Breast Cancer & Men
According to the American Cancer Society, breast cancer in men is a rare
disease, accounting for about one percent of all breast cancer cases in
the United States. It is estimated that there will be more than 2,600
new cases of invasive breast cancer in men this year. For men, their lifetime
risk of getting breast cancer is about 1 in 833.
The incidence rate of breast cancer in men is thought to be due to their
smaller amount of breast tissue. Men produce less hormones such as estrogen
which is known to affect breast cancers in women.

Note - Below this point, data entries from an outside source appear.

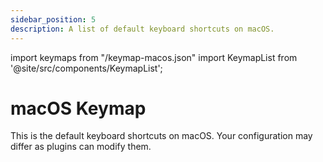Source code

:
 ```yaml
---
sidebar_position: 5
description: A list of default keyboard shortcuts on macOS.
---
```


import keymaps from "/keymap-macos.json"
import KeymapList from '@site/src/components/KeymapList';

# macOS Keymap

This is the default keyboard shortcuts on macOS.
Your configuration may differ as plugins can modify them.

<KeymapList jsonData={keymaps} />
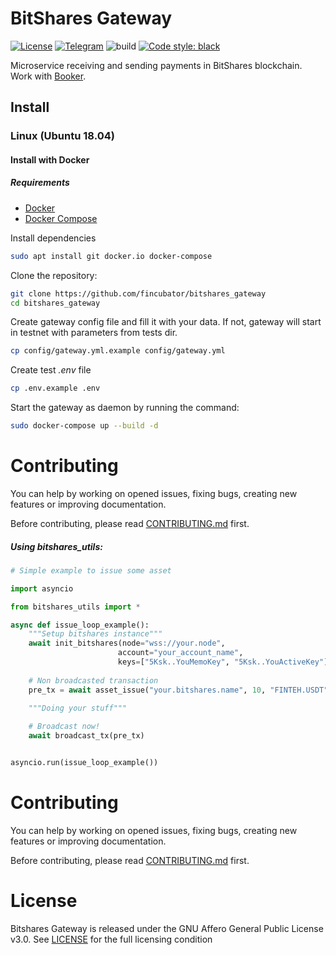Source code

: # BitShares Gateway

[![License]][LICENSE]
[![Telegram]][Telegram join]
![build](https://github.com/fincubator/bitshares_gateway/workflows/build/badge.svg)
[![Code style: black]][black code style]

Microservice receiving and sending payments in BitShares blockchain. 
Work with [Booker].

## Install
### Linux (Ubuntu 18.04)
#### Install with Docker
##### Requirements
* [Docker]
* [Docker Compose]

Install dependencies
```bash
sudo apt install git docker.io docker-compose
```

Clone the repository:
```bash
git clone https://github.com/fincubator/bitshares_gateway
cd bitshares_gateway
```

Create gateway config file and fill it with your data. If not, gateway will start in testnet with
parameters from tests dir.
```bash
cp config/gateway.yml.example config/gateway.yml
```

Create test *.env* file
```bash
cp .env.example .env
```

Start the gateway as daemon by running the command:
```bash
sudo docker-compose up --build -d
```


# Contributing
You can help by working on opened issues, fixing bugs, creating new features or
improving documentation.

Before contributing, please read [CONTRIBUTING.md] first.

##### Using bitshares_utils:


```python
# Simple example to issue some asset

import asyncio

from bitshares_utils import *

async def issue_loop_example():
    """Setup bitshares instance"""
    await init_bitshares(node="wss://your.node",
                        account="your_account_name",
                        keys=["5Ksk..YouMemoKey", "5Ksk..YouActiveKey"],)
    
    # Non broadcasted transaction
    pre_tx = await asset_issue("your.bitshares.name", 10, "FINTEH.USDT")
    
    """Doing your stuff"""    

    # Broadcast now!
    await broadcast_tx(pre_tx)


asyncio.run(issue_loop_example())
```

# Contributing
You can help by working on opened issues, fixing bugs, creating new features or
improving documentation.

Before contributing, please read [CONTRIBUTING.md] first.

# License
Bitshares Gateway is released under the GNU Affero General Public License v3.0. See
[LICENSE] for the full licensing condition

[License]: https://img.shields.io/github/license/fincubator/bitshares_gateway
[LICENSE]: LICENSE
[CONTRIBUTING.md]: CONTRIBUTING.md
[Telegram]: https://img.shields.io/badge/Telegram-fincubator-blue?logo=telegram
[Telegram join]: https://t.me/fincubator
[Docker]: https://www.docker.com
[Docker Compose]: https://www.docker.com
[Booker]: https://github.com/fincubator/booker
[BitShares Core]: https://github.com/bitshares/bitshares-core
[Code style: black]: https://img.shields.io/badge/code%20style-black-000000.svg
[black code style]: https://github.com/psf/black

How Can Men Get Breast Cancer?
Even though men have a smaller amount of breast tissue they can still develop
breast cancer. The "breasts" of an adult man are similar to
the breasts of a girl before
puberty, and consist of a few ducts surrounded by breast and other tissue. As
young girls enter puberty their breast tissue grows and develops in response
to female hormones. Since men do not produce the same amounts of these
hormones their breast tissue does not develop.
However, because it is still breast tissue, men can develop
breast cancer. Men get the same types of breast cancers that women do, although cancers
involving the milk producing and storing regions of the breast are rare.

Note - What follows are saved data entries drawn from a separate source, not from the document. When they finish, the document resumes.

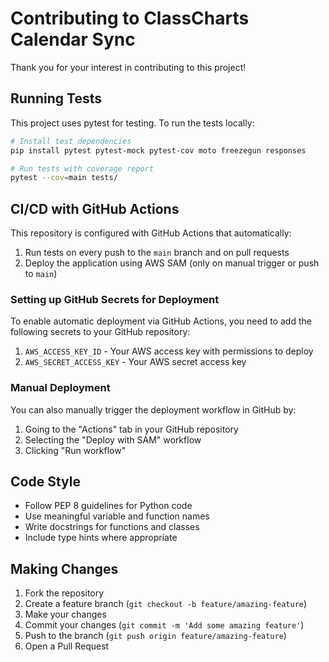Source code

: # Contributing to ClassCharts Calendar Sync

Thank you for your interest in contributing to this project!

## Running Tests

This project uses pytest for testing. To run the tests locally:

```bash
# Install test dependencies
pip install pytest pytest-mock pytest-cov moto freezegun responses

# Run tests with coverage report
pytest --cov=main tests/
```

## CI/CD with GitHub Actions

This repository is configured with GitHub Actions that automatically:

1. Run tests on every push to the `main` branch and on pull requests
2. Deploy the application using AWS SAM (only on manual trigger or push to `main`)

### Setting up GitHub Secrets for Deployment

To enable automatic deployment via GitHub Actions, you need to add the following secrets to your GitHub repository:

1. `AWS_ACCESS_KEY_ID` - Your AWS access key with permissions to deploy
2. `AWS_SECRET_ACCESS_KEY` - Your AWS secret access key

### Manual Deployment

You can also manually trigger the deployment workflow in GitHub by:

1. Going to the "Actions" tab in your GitHub repository
2. Selecting the "Deploy with SAM" workflow
3. Clicking "Run workflow"

## Code Style

- Follow PEP 8 guidelines for Python code
- Use meaningful variable and function names
- Write docstrings for functions and classes
- Include type hints where appropriate

## Making Changes

1. Fork the repository
2. Create a feature branch (`git checkout -b feature/amazing-feature`)
3. Make your changes
4. Commit your changes (`git commit -m 'Add some amazing feature'`)
5. Push to the branch (`git push origin feature/amazing-feature`)
6. Open a Pull Request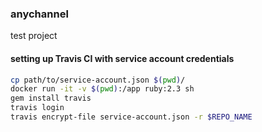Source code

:### anychannel

test project

#### setting up Travis CI with service account credentials

```zsh
cp path/to/service-account.json $(pwd)/
docker run -it -v $(pwd):/app ruby:2.3 sh
gem install travis
travis login
travis encrypt-file service-account.json -r $REPO_NAME
```
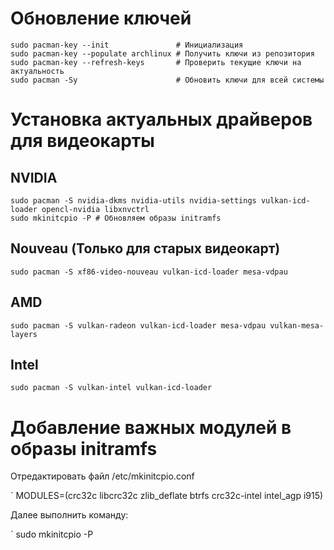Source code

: # Обновление ключей

```
sudo pacman-key --init               # Инициализация
sudo pacman-key --populate archlinux # Получить ключи из репозитория
sudo pacman-key --refresh-keys       # Проверить текущие ключи на актуальность
sudo pacman -Sy                      # Обновить ключи для всей системы
```

# Установка актуальных драйверов для видеокарты

## NVIDIA

```
sudo pacman -S nvidia-dkms nvidia-utils nvidia-settings vulkan-icd-loader opencl-nvidia libxnvctrl
sudo mkinitcpio -P # Обновляем образы initramfs
```

## Nouveau (Только для старых видеокарт)

```
sudo pacman -S xf86-video-nouveau vulkan-icd-loader mesa-vdpau
```

## AMD

```
sudo pacman -S vulkan-radeon vulkan-icd-loader mesa-vdpau vulkan-mesa-layers
```

## Intel

```
sudo pacman -S vulkan-intel vulkan-icd-loader
```

# Добавление важных модулей в образы initramfs

Отредактировать файл /etc/mkinitcpio.conf

` MODULES=(crc32c libcrc32c zlib_deflate btrfs crc32c-intel intel_agp i915)

Далее выполнить команду:

` sudo mkinitcpio -P 

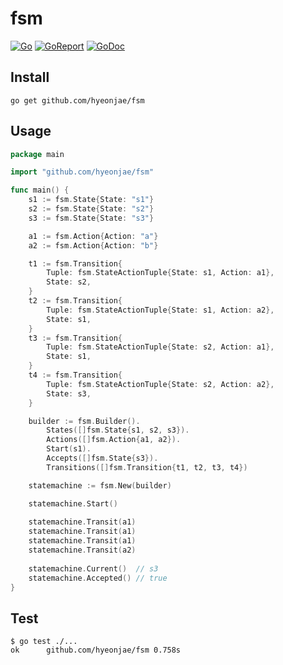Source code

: # fsm

[![Go](https://github.com/hyeonjae/fsm/workflows/Go/badge.svg)](https://github.com/hyeonjae/fsm/workflows/Go/badge.svg) [![GoReport](https://goreportcard.com/badge/github.com/hyeonjae/fsm)](https://goreportcard.com/badge/github.com/hyeonjae/fsm) [![GoDoc](https://godoc.org/github.com/hyeonjae/fsm?status.png)](https://godoc.org/github.com/hyeonjae/fsm)



## Install

```
go get github.com/hyeonjae/fsm
```

## Usage

```go
package main

import "github.com/hyeonjae/fsm"

func main() {
	s1 := fsm.State{State: "s1"}
	s2 := fsm.State{State: "s2"}
	s3 := fsm.State{State: "s3"}

	a1 := fsm.Action{Action: "a"}
	a2 := fsm.Action{Action: "b"}

	t1 := fsm.Transition{
		Tuple: fsm.StateActionTuple{State: s1, Action: a1},
		State: s2,
	}
	t2 := fsm.Transition{
		Tuple: fsm.StateActionTuple{State: s1, Action: a2},
		State: s1,
	}
	t3 := fsm.Transition{
		Tuple: fsm.StateActionTuple{State: s2, Action: a1},
		State: s1,
	}
	t4 := fsm.Transition{
		Tuple: fsm.StateActionTuple{State: s2, Action: a2},
		State: s3,
	}

	builder := fsm.Builder().
		States([]fsm.State{s1, s2, s3}).
		Actions([]fsm.Action{a1, a2}).
		Start(s1).
		Accepts([]fsm.State{s3}).
		Transitions([]fsm.Transition{t1, t2, t3, t4})

	statemachine := fsm.New(builder)

	statemachine.Start()
  
	statemachine.Transit(a1)
	statemachine.Transit(a1)
	statemachine.Transit(a1)
	statemachine.Transit(a2)
  
	statemachine.Current()  // s3
	statemachine.Accepted() // true
}
```

## Test

```shell
$ go test ./...
ok  	github.com/hyeonjae/fsm	0.758s
```
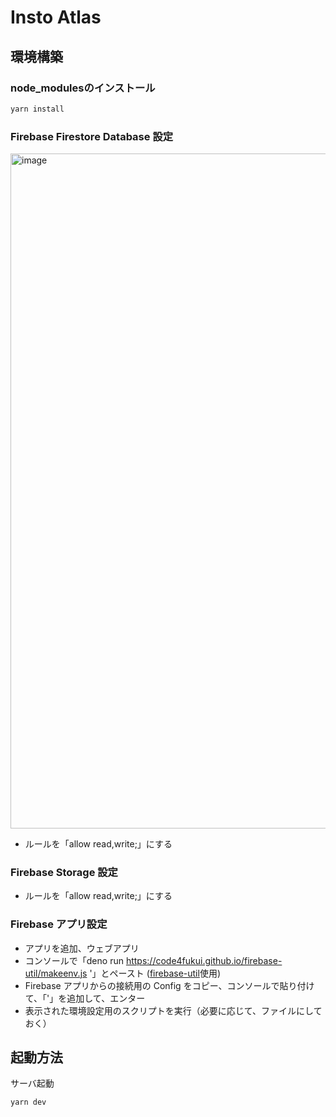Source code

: # Insto Atlas

## 環境構築

### node_modulesのインストール

```bash
yarn install
```

### Firebase Firestore Database 設定

<img width="1080" alt="image" src="https://user-images.githubusercontent.com/1715217/187071172-4d446a6c-b291-4589-89bf-bbeb0297c16c.png">

- ルールを「allow read,write;」にする

### Firebase Storage 設定

- ルールを「allow read,write;」にする

### Firebase アプリ設定

- アプリを追加、ウェブアプリ
- コンソールで「deno run https://code4fukui.github.io/firebase-util/makeenv.js '」とペースト ([firebase-util](https://github.com/code4fukui/firebase-util)使用)
- Firebase アプリからの接続用の Config をコピー、コンソールで貼り付けて、「'」を追加して、エンター
- 表示された環境設定用のスクリプトを実行（必要に応じて、ファイルにしておく）

## 起動方法

サーバ起動
```bash
yarn dev
```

As with women, a man’s risk of developing breast cancer increases
with age. Most male breast cancers are diagnosed between the ages of 60
to 70 years. It is rare for a man under age 35 to get breast cancer.
Other risk factors of male breast cancer include:
- Family history of breast cancer, about 20 percent of men with breast cancer
have a close female relative with breast cancer
- BRCA2 gene mutations - some men and women have genetic mutations of the
BRCA2 gene, which can lead to an increased risk of breast cancer. BRCA1
(breast cancer gene 1) mutations also increase the risk for breast cancer
in women. Men who carry mutations of the BRCA1 gene may pass the gene
along to their daughters, who would be at an increased risk of developing
- History of radiation exposure to the chest such as treatment for Hodgkin’s Disease
- Abnormal enlargement of breasts (gynecomastia) in response to drug or hormone
- Klinefelter’s syndrome (a rare genetic condition)
- Severe liver disease
- Diseases of the testicles, a testicular injury or an undescended testicle
How Is Breast Cancer Diagnosed in Men?
A breast lump or abnormality will be evaluated by your healthcare provider
with a clinical breast exam and complete physical exam to check for enlarged
lymph nodes, liver problems, etc. A complete personal and family history
will be taken, since male breast cancer tends to occur more frequently
when one or more female relatives also has (or has had) breast cancer.

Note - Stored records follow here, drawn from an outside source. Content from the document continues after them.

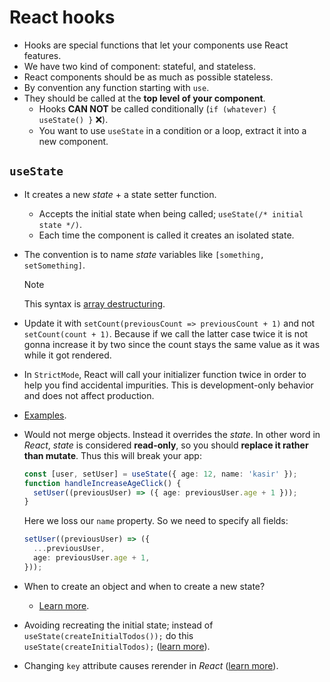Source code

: # React hooks

- Hooks are special functions that let your components use React features.
- We have two kind of component: stateful, and stateless.
- React components should be as much as possible stateless.
- By convention any function starting with `use`.
- They should be called at the **top level of your component**.
  - Hooks **CAN NOT** be called conditionally (`if (whatever) { useState() }` :x:).
  - You want to use `useState` in a condition or a loop, extract it into a new component.

## `useState`

- It creates a new _state_ + a state setter function.
  - Accepts the initial state when being called; `useState(/* initial state */)`.
  - Each time the component is called it creates an isolated state.
- The convention is to name _state_ variables like `[something, setSomething]`.

  > [!NOTE]
  >
  > This syntax is [array destructuring](https://developer.mozilla.org/en-US/docs/Web/JavaScript/Reference/Operators/Destructuring_assignment).

- Update it with `setCount(previousCount => previousCount + 1)` and not `setCount(count + 1)`. Because if we call the latter case twice it is not gonna increase it by two since the count stays the same value as it was while it got rendered.
- In `StrictMode`, React will call your initializer function twice in order to help you find accidental impurities. This is development-only behavior and does not affect production.
- [Examples](https://react.dev/reference/react/useState#examples-basic).
- Would not merge objects. Instead it overrides the _state_. In other word in _React_, _state_ is considered **read-only**, so you should **replace it rather than mutate**. Thus this will break your app:

  ```ts
  const [user, setUser] = useState({ age: 12, name: 'kasir' });
  function handleIncreaseAgeClick() {
    setUser((previousUser) => ({ age: previousUser.age + 1 }));
  }
  ```

  Here we loss our `name` property. So we need to specify all fields:

  ```ts
  setUser((previousUser) => ({
    ...previousUser,
    age: previousUser.age + 1,
  }));
  ```

- When to create an object and when to create a new state?
  - [Learn more](https://react.dev/learn/managing-state).
- Avoiding recreating the initial state; instead of `useState(createInitialTodos());` do this `useState(createInitialTodos);` ([learn more](https://react.dev/reference/react/useState#avoiding-recreating-the-initial-state)).
- Changing `key` attribute causes rerender in _React_ ([learn more](https://react.dev/reference/react/useState#resetting-state-with-a-key)).
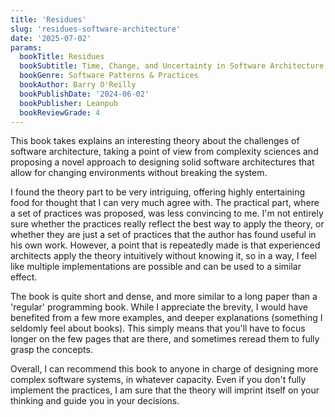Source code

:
 ```yaml
---
title: 'Residues'
slug: 'residues-software-architecture'
date: '2025-07-02'
params:
  bookTitle: Residues
  bookSubtitle: Time, Change, and Uncertainty in Software Architecture
  bookGenre: Software Patterns & Practices
  bookAuthor: Barry O'Reilly
  bookPublishDate: '2024-06-02'
  bookPublisher: Leanpub
  bookReviewGrade: 4
---
```


This book takes explains an interesting theory about the challenges of software architecture, taking a point of view from complexity sciences and proposing a novel approach to designing solid software architectures that allow for changing environments without breaking the system.

I found the theory part to be very intriguing, offering highly entertaining food for thought that I can very much agree with. The practical part, where a set of practices was proposed, was less convincing to me. I'm not entirely sure whether the practices really reflect the best way to apply the theory, or whether they are just a set of practices that the author has found useful in his own work. However, a point that is repeatedly made is that experienced architects apply the theory intuitively without knowing it, so in a way, I feel like multiple implementations are possible and can be used to a similar effect. 

The book is quite short and dense, and more similar to a long paper than a 'regular' programming book. While I appreciate the brevity, I would have benefited from a few more examples, and deeper explanations (something I seldomly feel about books). This simply means that you'll have to focus longer on the few pages that are there, and sometimes reread them to fully grasp the concepts.

Overall, I can recommend this book to anyone in charge of designing more complex software systems, in whatever capacity. Even if you don't fully implement the practices, I am sure that the theory will imprint itself on your thinking and guide you in your decisions.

Because men have significantly less breast tissue than most women, a breast
lump or other abnormality is usually much easier to detect with physical
examination on a man than on a woman. A mammogram, and possibly an ultrasound,
would be performed to evaluate the lump or abnormality.
If cancer is suspected, a biopsy will be performed that allows a thorough
examination of the breast tissue for any signs of cancer. A biopsy involves
taking samples of breast tissue for pathological examination under a microscope
and is the only way to determine whether or not breast cancer is present.
Treating Male Breast Cancer
Likewise, the same treatments that are used in treating breast cancer in women --
chemotherapy, and endocrine therapy -- are also used to treat breast cancer in men.
The one major difference is that men with breast cancer respond much better
to hormone treatments than women do.
Take Home Message
All men should be proactive regarding their health, as with women, we recommend
monthly breast self-exams. If you notice any changes or something doesn’t
feel right, report it to your healthcare provider immediately for evaluation.
Knowledge is power, be informed, be aware and take care of yourself!